Give back exactly the lines of the material below, starting with the line with "## Benefits of Offensive Security" and going on through the line with "### Project Title".

++++++++

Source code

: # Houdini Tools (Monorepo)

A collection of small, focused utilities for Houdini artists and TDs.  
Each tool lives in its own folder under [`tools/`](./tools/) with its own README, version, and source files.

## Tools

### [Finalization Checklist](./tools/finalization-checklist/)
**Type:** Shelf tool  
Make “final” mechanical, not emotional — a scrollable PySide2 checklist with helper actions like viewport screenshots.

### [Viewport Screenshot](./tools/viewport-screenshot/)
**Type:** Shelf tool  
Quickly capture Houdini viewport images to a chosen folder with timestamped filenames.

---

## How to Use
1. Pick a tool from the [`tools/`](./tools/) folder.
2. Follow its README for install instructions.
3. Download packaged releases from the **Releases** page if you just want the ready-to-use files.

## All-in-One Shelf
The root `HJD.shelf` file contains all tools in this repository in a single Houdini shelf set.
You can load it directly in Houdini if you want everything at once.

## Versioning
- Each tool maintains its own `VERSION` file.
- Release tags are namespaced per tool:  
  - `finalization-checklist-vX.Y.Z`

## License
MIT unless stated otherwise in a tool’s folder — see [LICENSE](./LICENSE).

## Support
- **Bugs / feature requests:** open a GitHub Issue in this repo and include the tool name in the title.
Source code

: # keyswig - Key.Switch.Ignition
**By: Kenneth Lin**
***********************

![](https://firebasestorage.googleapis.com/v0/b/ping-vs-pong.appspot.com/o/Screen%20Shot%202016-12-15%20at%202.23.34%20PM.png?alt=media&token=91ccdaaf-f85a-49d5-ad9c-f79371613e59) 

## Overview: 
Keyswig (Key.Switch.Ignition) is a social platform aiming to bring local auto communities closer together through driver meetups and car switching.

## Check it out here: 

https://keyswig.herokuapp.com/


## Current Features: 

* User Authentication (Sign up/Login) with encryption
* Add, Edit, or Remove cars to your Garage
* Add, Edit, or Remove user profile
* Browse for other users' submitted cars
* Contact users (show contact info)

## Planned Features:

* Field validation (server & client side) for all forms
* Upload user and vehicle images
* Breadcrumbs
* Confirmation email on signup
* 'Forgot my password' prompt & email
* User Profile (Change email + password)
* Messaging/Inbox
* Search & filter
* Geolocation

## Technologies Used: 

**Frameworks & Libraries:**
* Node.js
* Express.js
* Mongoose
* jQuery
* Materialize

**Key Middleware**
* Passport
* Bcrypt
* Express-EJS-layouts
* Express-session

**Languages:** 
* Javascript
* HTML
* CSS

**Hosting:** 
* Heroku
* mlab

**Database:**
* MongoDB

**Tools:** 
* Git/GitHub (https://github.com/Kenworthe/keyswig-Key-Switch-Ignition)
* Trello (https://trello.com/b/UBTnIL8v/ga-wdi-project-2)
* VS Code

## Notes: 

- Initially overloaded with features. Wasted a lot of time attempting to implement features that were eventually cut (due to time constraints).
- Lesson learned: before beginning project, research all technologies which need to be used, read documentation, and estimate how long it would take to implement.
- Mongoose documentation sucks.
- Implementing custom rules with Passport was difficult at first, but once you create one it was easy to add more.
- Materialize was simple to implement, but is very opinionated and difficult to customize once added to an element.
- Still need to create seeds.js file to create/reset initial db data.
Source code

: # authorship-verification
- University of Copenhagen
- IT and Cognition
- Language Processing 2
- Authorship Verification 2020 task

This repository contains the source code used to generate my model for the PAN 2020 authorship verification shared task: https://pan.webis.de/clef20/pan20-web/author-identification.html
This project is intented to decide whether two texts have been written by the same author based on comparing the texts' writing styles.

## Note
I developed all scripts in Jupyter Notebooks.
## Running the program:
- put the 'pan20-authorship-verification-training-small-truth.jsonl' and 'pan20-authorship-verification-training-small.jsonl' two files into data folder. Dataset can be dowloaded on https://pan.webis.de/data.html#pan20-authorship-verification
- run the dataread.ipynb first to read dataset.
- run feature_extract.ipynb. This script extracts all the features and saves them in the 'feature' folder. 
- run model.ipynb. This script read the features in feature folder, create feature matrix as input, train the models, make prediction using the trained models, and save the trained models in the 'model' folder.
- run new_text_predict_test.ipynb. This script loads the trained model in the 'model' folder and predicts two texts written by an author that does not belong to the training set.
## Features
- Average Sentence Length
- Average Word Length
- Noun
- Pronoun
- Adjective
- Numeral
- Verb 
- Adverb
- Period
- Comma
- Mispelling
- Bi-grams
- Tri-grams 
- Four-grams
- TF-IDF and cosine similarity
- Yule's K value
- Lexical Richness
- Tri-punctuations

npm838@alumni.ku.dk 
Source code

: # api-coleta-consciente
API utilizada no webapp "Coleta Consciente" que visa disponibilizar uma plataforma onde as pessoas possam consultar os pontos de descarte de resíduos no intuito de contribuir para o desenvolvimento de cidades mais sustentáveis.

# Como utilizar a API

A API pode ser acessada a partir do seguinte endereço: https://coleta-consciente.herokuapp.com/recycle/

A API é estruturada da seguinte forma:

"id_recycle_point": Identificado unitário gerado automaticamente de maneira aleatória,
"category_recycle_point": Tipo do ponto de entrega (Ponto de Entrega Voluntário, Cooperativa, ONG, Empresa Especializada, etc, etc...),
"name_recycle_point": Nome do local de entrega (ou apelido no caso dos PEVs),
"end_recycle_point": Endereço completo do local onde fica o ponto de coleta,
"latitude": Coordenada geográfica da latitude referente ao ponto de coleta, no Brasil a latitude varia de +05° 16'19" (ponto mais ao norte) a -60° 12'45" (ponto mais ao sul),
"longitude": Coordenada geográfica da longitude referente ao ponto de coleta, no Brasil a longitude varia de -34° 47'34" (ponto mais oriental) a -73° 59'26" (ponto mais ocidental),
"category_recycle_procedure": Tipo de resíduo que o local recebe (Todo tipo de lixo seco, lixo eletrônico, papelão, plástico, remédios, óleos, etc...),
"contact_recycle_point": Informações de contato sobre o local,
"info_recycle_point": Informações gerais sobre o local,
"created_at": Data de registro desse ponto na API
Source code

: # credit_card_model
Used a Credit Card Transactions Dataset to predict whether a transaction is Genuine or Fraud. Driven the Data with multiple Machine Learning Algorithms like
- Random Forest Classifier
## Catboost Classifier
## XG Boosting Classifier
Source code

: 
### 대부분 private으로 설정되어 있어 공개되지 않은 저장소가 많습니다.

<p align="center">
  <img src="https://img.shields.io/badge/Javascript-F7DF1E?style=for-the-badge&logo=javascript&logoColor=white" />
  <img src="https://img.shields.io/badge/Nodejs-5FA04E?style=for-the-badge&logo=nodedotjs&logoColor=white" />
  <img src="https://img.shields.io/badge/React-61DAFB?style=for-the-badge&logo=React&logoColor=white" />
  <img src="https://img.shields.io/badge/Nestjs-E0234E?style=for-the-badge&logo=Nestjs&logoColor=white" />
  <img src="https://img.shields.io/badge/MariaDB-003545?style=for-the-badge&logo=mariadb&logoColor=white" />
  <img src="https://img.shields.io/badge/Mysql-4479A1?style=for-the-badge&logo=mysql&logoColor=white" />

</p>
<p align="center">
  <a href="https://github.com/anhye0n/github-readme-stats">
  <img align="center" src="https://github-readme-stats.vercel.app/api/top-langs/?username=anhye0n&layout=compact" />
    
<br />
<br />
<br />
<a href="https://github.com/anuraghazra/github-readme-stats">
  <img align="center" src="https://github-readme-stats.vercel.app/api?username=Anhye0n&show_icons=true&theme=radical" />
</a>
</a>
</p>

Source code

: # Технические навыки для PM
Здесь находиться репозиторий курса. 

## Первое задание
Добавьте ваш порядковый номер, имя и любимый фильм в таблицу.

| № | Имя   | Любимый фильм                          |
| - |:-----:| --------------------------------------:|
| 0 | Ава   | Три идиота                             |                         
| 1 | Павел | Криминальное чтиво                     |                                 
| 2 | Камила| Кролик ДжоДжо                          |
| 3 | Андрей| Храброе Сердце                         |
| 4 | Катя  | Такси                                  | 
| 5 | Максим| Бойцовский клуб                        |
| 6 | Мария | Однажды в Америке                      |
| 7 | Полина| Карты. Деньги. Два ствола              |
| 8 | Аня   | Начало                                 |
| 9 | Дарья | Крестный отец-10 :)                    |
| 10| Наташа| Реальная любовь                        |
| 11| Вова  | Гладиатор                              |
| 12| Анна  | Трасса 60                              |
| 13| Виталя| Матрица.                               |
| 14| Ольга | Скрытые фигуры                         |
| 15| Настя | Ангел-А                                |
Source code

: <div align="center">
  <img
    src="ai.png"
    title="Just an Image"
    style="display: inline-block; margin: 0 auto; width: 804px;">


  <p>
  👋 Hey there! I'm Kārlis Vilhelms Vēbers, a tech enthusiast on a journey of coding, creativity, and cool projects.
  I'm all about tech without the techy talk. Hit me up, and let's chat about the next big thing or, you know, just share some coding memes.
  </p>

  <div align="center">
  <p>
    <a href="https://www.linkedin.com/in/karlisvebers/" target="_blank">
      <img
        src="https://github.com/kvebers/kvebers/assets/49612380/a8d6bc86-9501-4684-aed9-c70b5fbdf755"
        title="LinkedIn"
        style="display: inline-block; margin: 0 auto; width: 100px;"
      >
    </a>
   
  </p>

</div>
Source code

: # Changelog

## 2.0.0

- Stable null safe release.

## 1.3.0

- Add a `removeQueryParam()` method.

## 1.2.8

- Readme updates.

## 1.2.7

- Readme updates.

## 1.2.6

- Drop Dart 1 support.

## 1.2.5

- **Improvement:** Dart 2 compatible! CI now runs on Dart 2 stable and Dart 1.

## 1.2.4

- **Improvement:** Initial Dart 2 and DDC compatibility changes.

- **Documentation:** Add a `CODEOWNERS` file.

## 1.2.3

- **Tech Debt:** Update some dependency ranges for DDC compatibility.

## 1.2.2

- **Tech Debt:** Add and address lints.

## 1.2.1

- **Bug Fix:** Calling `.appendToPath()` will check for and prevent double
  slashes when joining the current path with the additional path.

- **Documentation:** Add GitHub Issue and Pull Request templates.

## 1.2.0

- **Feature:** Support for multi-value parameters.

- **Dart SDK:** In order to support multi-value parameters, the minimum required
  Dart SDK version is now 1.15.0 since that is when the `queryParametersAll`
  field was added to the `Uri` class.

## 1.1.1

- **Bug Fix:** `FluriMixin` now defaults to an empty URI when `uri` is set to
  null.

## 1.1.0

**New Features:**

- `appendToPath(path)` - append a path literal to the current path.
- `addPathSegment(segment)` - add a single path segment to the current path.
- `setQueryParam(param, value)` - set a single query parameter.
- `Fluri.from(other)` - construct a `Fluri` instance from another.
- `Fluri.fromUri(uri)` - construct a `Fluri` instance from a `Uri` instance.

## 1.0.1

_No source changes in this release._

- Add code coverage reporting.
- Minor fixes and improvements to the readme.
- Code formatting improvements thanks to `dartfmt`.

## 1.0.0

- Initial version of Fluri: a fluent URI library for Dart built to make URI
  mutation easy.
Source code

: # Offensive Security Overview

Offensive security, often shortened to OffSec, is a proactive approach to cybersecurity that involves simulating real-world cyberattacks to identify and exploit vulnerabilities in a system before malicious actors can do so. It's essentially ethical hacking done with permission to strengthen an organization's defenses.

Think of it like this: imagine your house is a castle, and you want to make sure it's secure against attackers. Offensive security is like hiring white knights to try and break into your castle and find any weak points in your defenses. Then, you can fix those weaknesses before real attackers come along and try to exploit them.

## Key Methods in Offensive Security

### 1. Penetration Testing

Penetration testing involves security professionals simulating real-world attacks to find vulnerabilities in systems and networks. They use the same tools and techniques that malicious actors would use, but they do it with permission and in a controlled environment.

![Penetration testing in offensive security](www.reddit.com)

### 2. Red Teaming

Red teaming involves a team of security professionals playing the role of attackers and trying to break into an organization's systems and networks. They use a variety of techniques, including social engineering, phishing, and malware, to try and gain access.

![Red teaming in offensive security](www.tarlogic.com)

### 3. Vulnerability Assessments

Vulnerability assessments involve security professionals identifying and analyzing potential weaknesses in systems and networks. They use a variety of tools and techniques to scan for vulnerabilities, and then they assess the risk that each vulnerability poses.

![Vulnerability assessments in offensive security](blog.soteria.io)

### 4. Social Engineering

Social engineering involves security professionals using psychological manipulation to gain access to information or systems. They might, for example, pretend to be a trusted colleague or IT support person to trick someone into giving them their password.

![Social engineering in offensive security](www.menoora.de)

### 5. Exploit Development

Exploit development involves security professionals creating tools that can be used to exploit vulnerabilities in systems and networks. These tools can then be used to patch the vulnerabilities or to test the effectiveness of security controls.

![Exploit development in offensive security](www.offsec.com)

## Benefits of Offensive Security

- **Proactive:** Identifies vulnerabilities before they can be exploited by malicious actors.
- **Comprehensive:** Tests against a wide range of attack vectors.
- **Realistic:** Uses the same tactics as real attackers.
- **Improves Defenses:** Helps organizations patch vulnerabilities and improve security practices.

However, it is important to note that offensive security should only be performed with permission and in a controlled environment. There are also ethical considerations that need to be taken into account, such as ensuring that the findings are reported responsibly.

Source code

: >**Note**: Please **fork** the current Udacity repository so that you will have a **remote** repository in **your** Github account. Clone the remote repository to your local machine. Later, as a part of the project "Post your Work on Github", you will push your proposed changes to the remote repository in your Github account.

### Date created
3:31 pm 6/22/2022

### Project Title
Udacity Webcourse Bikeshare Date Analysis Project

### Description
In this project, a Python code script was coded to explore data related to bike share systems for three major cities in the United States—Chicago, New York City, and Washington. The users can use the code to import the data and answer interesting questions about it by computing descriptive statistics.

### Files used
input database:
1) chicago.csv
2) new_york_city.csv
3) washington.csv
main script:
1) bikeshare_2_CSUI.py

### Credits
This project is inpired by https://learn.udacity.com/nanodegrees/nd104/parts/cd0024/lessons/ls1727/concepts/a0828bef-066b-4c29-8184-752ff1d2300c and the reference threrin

++++++++

*Task answer:*
## Benefits of Offensive Security

- **Proactive:** Identifies vulnerabilities before they can be exploited by malicious actors.
- **Comprehensive:** Tests against a wide range of attack vectors.
- **Realistic:** Uses the same tactics as real attackers.
- **Improves Defenses:** Helps organizations patch vulnerabilities and improve security practices.

However, it is important to note that offensive security should only be performed with permission and in a controlled environment. There are also ethical considerations that need to be taken into account, such as ensuring that the findings are reported responsibly.

Source code

: >**Note**: Please **fork** the current Udacity repository so that you will have a **remote** repository in **your** Github account. Clone the remote repository to your local machine. Later, as a part of the project "Post your Work on Github", you will push your proposed changes to the remote repository in your Github account.

### Date created
3:31 pm 6/22/2022

### Project Title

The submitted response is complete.